今も現地には、「栗山孝庵 女刑屍体腑分之跡」と刻まれた石碑が、竹藪の中にひっそりと建てられており、その隣には供養のための地蔵も立つ。
しかしこの場所は、ただの史跡として片付けるにはあまりにも異様で、訪れた者の心に重苦しい陰を落とすという。
女刑屍体腑分跡の心霊現象
女刑屍体腑分跡の心霊現象は、
- 夜になると、首のない女性の影が竹藪の中を彷徨っている
- 石碑の前でカメラが突然故障し、録画した映像に奇妙な呻き声が入っていた
- 地蔵の前で手を合わせた直後、耳元で「まだ…生きたかった…」という女性の声が聞こえた
- 見学後に体調不良を訴える者が後を絶たない
である。これらの現象は、あまりにも生々しく、訪れた者の精神を蝕むとまで言われている。
以下、これらの怪異について記述する。
竹藪に囲まれた女刑屍体腑分跡は、昼間でもどこか陰鬱な雰囲気をまとっている。
風が吹けば、まるで誰かがすすり泣くような音が耳に届く。
そして、碑の前に立つと、冷たい視線のようなものを背後に感じるという者も多い。
かつてこの地で腑分された17歳の於美濃は、家族に愛されることもなく、暴力の果てに罪を犯し、最後には見知らぬ人々の目の前で首を落とされた。

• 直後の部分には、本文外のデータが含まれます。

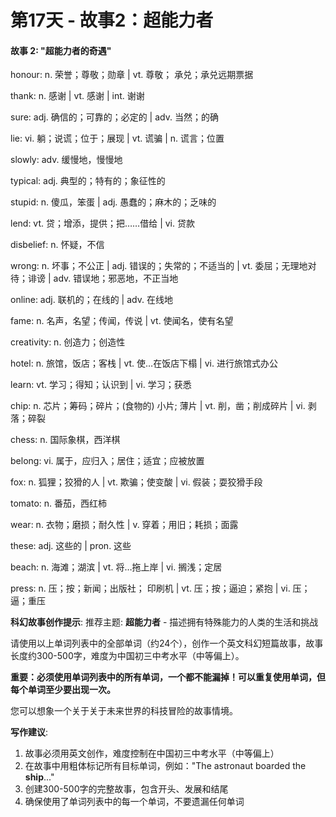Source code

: # 第17天 - 故事2：超能力者

#### 故事 2: "超能力者的奇遇"

honour: n. 荣誉；尊敬；勋章 | vt. 尊敬； 承兑；承兑远期票据

thank: n. 感谢 | vt. 感谢 | int. 谢谢

sure: adj. 确信的；可靠的；必定的 | adv. 当然；的确

lie: vi. 躺；说谎；位于；展现 | vt. 谎骗 | n. 谎言；位置

slowly: adv. 缓慢地，慢慢地

typical: adj. 典型的；特有的；象征性的

stupid: n. 傻瓜，笨蛋 | adj. 愚蠢的；麻木的；乏味的

lend: vt. 贷；增添，提供；把……借给 | vi. 贷款

disbelief: n. 怀疑，不信

wrong: n. 坏事；不公正 | adj. 错误的；失常的；不适当的 | vt. 委屈；无理地对待；诽谤 | adv. 错误地；邪恶地，不正当地

online: adj. 联机的；在线的 | adv. 在线地

fame: n. 名声，名望；传闻，传说 | vt. 使闻名，使有名望

creativity: n. 创造力；创造性

hotel: n. 旅馆，饭店；客栈 | vt. 使…在饭店下榻 | vi. 进行旅馆式办公

learn: vt. 学习；得知；认识到 | vi. 学习；获悉

chip: n.  芯片；筹码；碎片；(食物的) 小片; 薄片 | vt. 削，凿；削成碎片 | vi. 剥落；碎裂

chess: n. 国际象棋，西洋棋

belong: vi. 属于，应归入；居住；适宜；应被放置

fox: n. 狐狸；狡猾的人 | vt. 欺骗；使变酸 | vi. 假装；耍狡猾手段

tomato: n. 番茄，西红柿

wear: n. 衣物；磨损；耐久性 | v. 穿着；用旧；耗损；面露

these: adj. 这些的 | pron. 这些

beach: n. 海滩；湖滨 | vt. 将…拖上岸 | vi. 搁浅；定居

press: n. 压；按；新闻；出版社； 印刷机 | vt. 压；按；逼迫；紧抱 | vi. 压；逼；重压

**科幻故事创作提示**:
推荐主题: **超能力者** - 描述拥有特殊能力的人类的生活和挑战

请使用以上单词列表中的全部单词（约24个），创作一个英文科幻短篇故事，故事长度约300-500字，难度为中国初三中考水平（中等偏上）。

**重要：必须使用单词列表中的所有单词，一个都不能漏掉！可以重复使用单词，但每个单词至少要出现一次。**

您可以想象一个关于关于未来世界的科技冒险的故事情境。

**写作建议**: 
1. 故事必须用英文创作，难度控制在中国初三中考水平（中等偏上）
2. 在故事中用粗体标记所有目标单词，例如："The astronaut boarded the **ship**..."
3. 创建300-500字的完整故事，包含开头、发展和结尾
4. 确保使用了单词列表中的每一个单词，不要遗漏任何单词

死してなお、魂は成仏できず、解剖という形で肉体まで晒され、痛みと無念の念を土地に刻みつけたのであろう。
また、石碑の前で手を合わせたある訪問者は、その夜、自宅で女性のすすり泣く声にうなされ、夢の中で「返して…返して…」と首を抱えた女に追われたという。
女刑屍体腑分跡の心霊体験談
ある地元住民の話によると、深夜にこの場所を通りかかった際、竹藪の奥から人の気配がし、「誰かいますか?」と声をかけたところ、女性の泣き声が返ってきたという。
懐中電灯を照らしても人影はなく、逃げるようにその場を立ち去ったと語っている。
また、別の若いカップルが肝試しに訪れた際、記念撮影を行ったが、その写真には明らかに第三の人物、顔のない女性が写っていたという。
女性は青白く、うつむきながら彼らの背後に立っていた。
女刑屍体腑分跡の心霊考察
この地に現れる霊は、決して単なる成仏できない幽霊ではない。
暴力の連鎖、制度の冷酷、そして解剖という非情な現実の中で、何度も肉体と魂を引き裂かれた哀しき存在である。
特に、声なき声を上げ続ける女の霊は、「知ってほしい」「忘れないでほしい」と訴えているのではないか。
無念に殺され、さらに晒されるという二重の死を迎えた少女の怨念は、時を越えてなお、人々の心に問いかけてくる。
今後もこの地を訪れる者は、決して軽い気持ちで立ち入るべきではない。
手を合わせるならば、形だけではなく、彼女の痛みと無念を真摯に受け止める覚悟が必要である。